[Dataset records]
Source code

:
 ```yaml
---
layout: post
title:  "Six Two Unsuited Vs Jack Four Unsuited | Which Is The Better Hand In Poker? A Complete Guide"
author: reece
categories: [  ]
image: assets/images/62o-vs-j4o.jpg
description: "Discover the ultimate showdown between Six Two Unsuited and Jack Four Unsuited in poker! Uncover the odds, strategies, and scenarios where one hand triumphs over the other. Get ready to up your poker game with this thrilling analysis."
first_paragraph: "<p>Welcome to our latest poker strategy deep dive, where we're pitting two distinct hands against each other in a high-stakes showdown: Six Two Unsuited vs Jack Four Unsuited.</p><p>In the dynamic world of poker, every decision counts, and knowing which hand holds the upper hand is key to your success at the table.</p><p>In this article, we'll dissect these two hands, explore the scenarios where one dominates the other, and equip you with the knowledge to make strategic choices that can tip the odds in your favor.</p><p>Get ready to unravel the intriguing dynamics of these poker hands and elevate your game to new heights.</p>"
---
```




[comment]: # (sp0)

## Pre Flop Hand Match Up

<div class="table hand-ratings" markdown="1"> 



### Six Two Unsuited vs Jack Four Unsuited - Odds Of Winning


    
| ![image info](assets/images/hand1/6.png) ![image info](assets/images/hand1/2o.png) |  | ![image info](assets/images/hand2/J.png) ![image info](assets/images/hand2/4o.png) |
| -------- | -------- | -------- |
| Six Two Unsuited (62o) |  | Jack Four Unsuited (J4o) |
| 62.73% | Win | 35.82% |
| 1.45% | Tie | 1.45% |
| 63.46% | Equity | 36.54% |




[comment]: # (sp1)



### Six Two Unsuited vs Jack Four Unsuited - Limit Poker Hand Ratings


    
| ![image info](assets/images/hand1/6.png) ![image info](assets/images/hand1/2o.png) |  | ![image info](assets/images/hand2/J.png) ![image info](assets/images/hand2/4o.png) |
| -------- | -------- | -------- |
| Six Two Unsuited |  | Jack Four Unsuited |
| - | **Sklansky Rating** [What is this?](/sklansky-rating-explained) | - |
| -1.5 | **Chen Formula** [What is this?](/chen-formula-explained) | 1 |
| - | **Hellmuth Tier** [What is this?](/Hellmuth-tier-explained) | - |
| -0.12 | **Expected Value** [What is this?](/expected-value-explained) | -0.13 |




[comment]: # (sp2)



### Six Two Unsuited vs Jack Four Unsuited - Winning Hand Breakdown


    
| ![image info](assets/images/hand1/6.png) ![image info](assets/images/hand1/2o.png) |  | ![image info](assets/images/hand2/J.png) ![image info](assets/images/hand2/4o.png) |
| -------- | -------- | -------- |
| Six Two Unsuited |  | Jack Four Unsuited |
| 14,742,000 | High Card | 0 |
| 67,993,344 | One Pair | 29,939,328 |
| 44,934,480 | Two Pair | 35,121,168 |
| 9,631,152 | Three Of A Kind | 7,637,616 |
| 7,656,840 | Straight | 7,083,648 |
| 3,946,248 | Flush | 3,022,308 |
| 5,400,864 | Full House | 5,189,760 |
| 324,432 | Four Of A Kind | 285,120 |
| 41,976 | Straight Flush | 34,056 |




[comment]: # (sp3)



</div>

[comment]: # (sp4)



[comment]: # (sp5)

WHAT TO DO =
Copy every record above verbatim and in full.

EXERCISE SOLUTION =
Source code

:
 ```yaml
---
layout: post
title:  "Six Two Unsuited Vs Jack Four Unsuited | Which Is The Better Hand In Poker? A Complete Guide"
author: reece
categories: [  ]
image: assets/images/62o-vs-j4o.jpg
description: "Discover the ultimate showdown between Six Two Unsuited and Jack Four Unsuited in poker! Uncover the odds, strategies, and scenarios where one hand triumphs over the other. Get ready to up your poker game with this thrilling analysis."
first_paragraph: "<p>Welcome to our latest poker strategy deep dive, where we're pitting two distinct hands against each other in a high-stakes showdown: Six Two Unsuited vs Jack Four Unsuited.</p><p>In the dynamic world of poker, every decision counts, and knowing which hand holds the upper hand is key to your success at the table.</p><p>In this article, we'll dissect these two hands, explore the scenarios where one dominates the other, and equip you with the knowledge to make strategic choices that can tip the odds in your favor.</p><p>Get ready to unravel the intriguing dynamics of these poker hands and elevate your game to new heights.</p>"
---
```




[comment]: # (sp0)

## Pre Flop Hand Match Up

<div class="table hand-ratings" markdown="1"> 



### Six Two Unsuited vs Jack Four Unsuited - Odds Of Winning


    
| ![image info](assets/images/hand1/6.png) ![image info](assets/images/hand1/2o.png) |  | ![image info](assets/images/hand2/J.png) ![image info](assets/images/hand2/4o.png) |
| -------- | -------- | -------- |
| Six Two Unsuited (62o) |  | Jack Four Unsuited (J4o) |
| 62.73% | Win | 35.82% |
| 1.45% | Tie | 1.45% |
| 63.46% | Equity | 36.54% |




[comment]: # (sp1)



### Six Two Unsuited vs Jack Four Unsuited - Limit Poker Hand Ratings


    
| ![image info](assets/images/hand1/6.png) ![image info](assets/images/hand1/2o.png) |  | ![image info](assets/images/hand2/J.png) ![image info](assets/images/hand2/4o.png) |
| -------- | -------- | -------- |
| Six Two Unsuited |  | Jack Four Unsuited |
| - | **Sklansky Rating** [What is this?](/sklansky-rating-explained) | - |
| -1.5 | **Chen Formula** [What is this?](/chen-formula-explained) | 1 |
| - | **Hellmuth Tier** [What is this?](/Hellmuth-tier-explained) | - |
| -0.12 | **Expected Value** [What is this?](/expected-value-explained) | -0.13 |




[comment]: # (sp2)



### Six Two Unsuited vs Jack Four Unsuited - Winning Hand Breakdown


    
| ![image info](assets/images/hand1/6.png) ![image info](assets/images/hand1/2o.png) |  | ![image info](assets/images/hand2/J.png) ![image info](assets/images/hand2/4o.png) |
| -------- | -------- | -------- |
| Six Two Unsuited |  | Jack Four Unsuited |
| 14,742,000 | High Card | 0 |
| 67,993,344 | One Pair | 29,939,328 |
| 44,934,480 | Two Pair | 35,121,168 |
| 9,631,152 | Three Of A Kind | 7,637,616 |
| 7,656,840 | Straight | 7,083,648 |
| 3,946,248 | Flush | 3,022,308 |
| 5,400,864 | Full House | 5,189,760 |
| 324,432 | Four Of A Kind | 285,120 |
| 41,976 | Straight Flush | 34,056 |




[comment]: # (sp3)



</div>

[comment]: # (sp4)



[comment]: # (sp5)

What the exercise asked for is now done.